Almost an impossible one, in fact, for small municipalities. Peters points out that they will have to collaborate with neighbouring municipalities and numerous social parties, but no one knows exactly what form this collaboration should take. The risk is that city councils will lose even more influence over decision making, and large care organisations will get a large piece of the pie. “These powerful clubs, which often cover entire regions, can put small municipalities on the spot. This is what our services cost, period.” Can local civil servants really serve as a counterweight to all these parties? “That’s a real concern.”
 

More policymaking power

Large municipalities will be better able to cope with external parties. But at the same time, their healthcare problems are larger and more complex, often involving hundreds of families in which poverty, school problems and criminality coexist. “In large municipalities many departments are involved in a single case, but these services are often compartmentalised. The hope is that under the new system these efforts will become more integrated. A big challenge is whether the municipalities will manage to put the client first.”
 
In Peters’s view, to increase the likelihood of success the municipalities need more policymaking power.

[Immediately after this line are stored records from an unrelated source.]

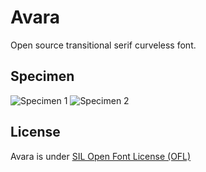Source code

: # Avara

Open source transitional serif curveless font.

## Specimen

![Specimen 1](https://github.com/raphaelbastide/Avara/raw/master/specimen/specimen.png)
![Specimen 2](https://github.com/raphaelbastide/Avara/raw/master/specimen/lowercase-g.png)

## License
Avara is under [SIL Open Font License (OFL)](http://scripts.sil.org/cms/scripts/page.php?site_id=nrsi&id=OFL "SIL Open Font License")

In her inaugural address ‘The local state’, she asks whether the local council approaches the national government in importance. The answer is no – at least not yet. The councils are chained to The Hague in terms of legislation and regulation, and – given their limited powers to collect their own taxes – in terms of revenue too. Ultimately, this will not be financially sustainable. “The only way forward is for the local authorities to gradually begin collecting their own taxes.”
 

Local autonomy

This development towards local autonomy is the only way to change the power relationship between national and local governments, says Peters, who describes herself as a researcher with a ‘power perspective’. “Whoever has the money has the power. Having your own source of income is very different to receiving pocket money and having little freedom to spend it at your own discretion.” This will be the big question of the future: will the ruler, in this case the state, cede some of its own powers? Peters will have to see it to believe it. “The government is a divided power. A minister or the cabinet might promise the municipalities more freedom, but what will the House of Representatives do if big differences arise from one municipality to the next?” Moreover, public servants at the national level would have to cut into their own bread and butter. “Organisations are not good at undercutting themselves.”
 
The main question for the public is whether the transfer of responsibilities will improve or harm the quality of care. This, too, no one knows. Peters warns that there will certainly be less money to go around. There is also justifiable concern about whether civil servants can really assess which specialist help an individual needs. “The uncertainty alone can be awful. Imagine that after years of searching you’ve finally found the right help for your severely disabled child. The last thing you want to do is disrupt this.” It is hoped, however, that because municipalities are closer to their populations, they will be better able to judge who needs what care. “It’s easier for a municipality to talk things over with the client: what can you still do yourself? Can your children help out?” In this sense, the transfer or powers fits well with the notion of a transition from welfare state to ‘participation society’. “This works better with a local government that takes the lead.”
 

Nice words

Peters believes that more municipal discretion would be good for local democracy. Through local elections, citizens would be able to have a say in important areas like healthcare. “You get more intense local politics, but the parties would have to become more outspoken. Vote for us and the well-off will pay more for the healthcare needs of other residents, that sort of thing. At present, local election campaigns tend to rely on blah blah like ‘we’ll make sure everyone gets the care they need’.” This, however, remains some way off: “For now, the Dutch state is the boss and the local council trails far behind.”
 
 

Klaartje Peters (1969) is endowed professor of Local and Regional Management at the Faculty of Arts and Social Sciences, Maastricht University. Her PhD thesis, ‘Shared power’ (‘Verdeelde macht’), focused on power relations in Dutch public administration. She published a much-discussed book on the provincial council in the Netherlands, ‘The bloated government’ (‘Het opgeblazen bestuur’), in 2007, and will soon complete her new book on the ‘purple’ cabinets between 1994 and 2002. Peters is also chair of the Maastricht Audit Office.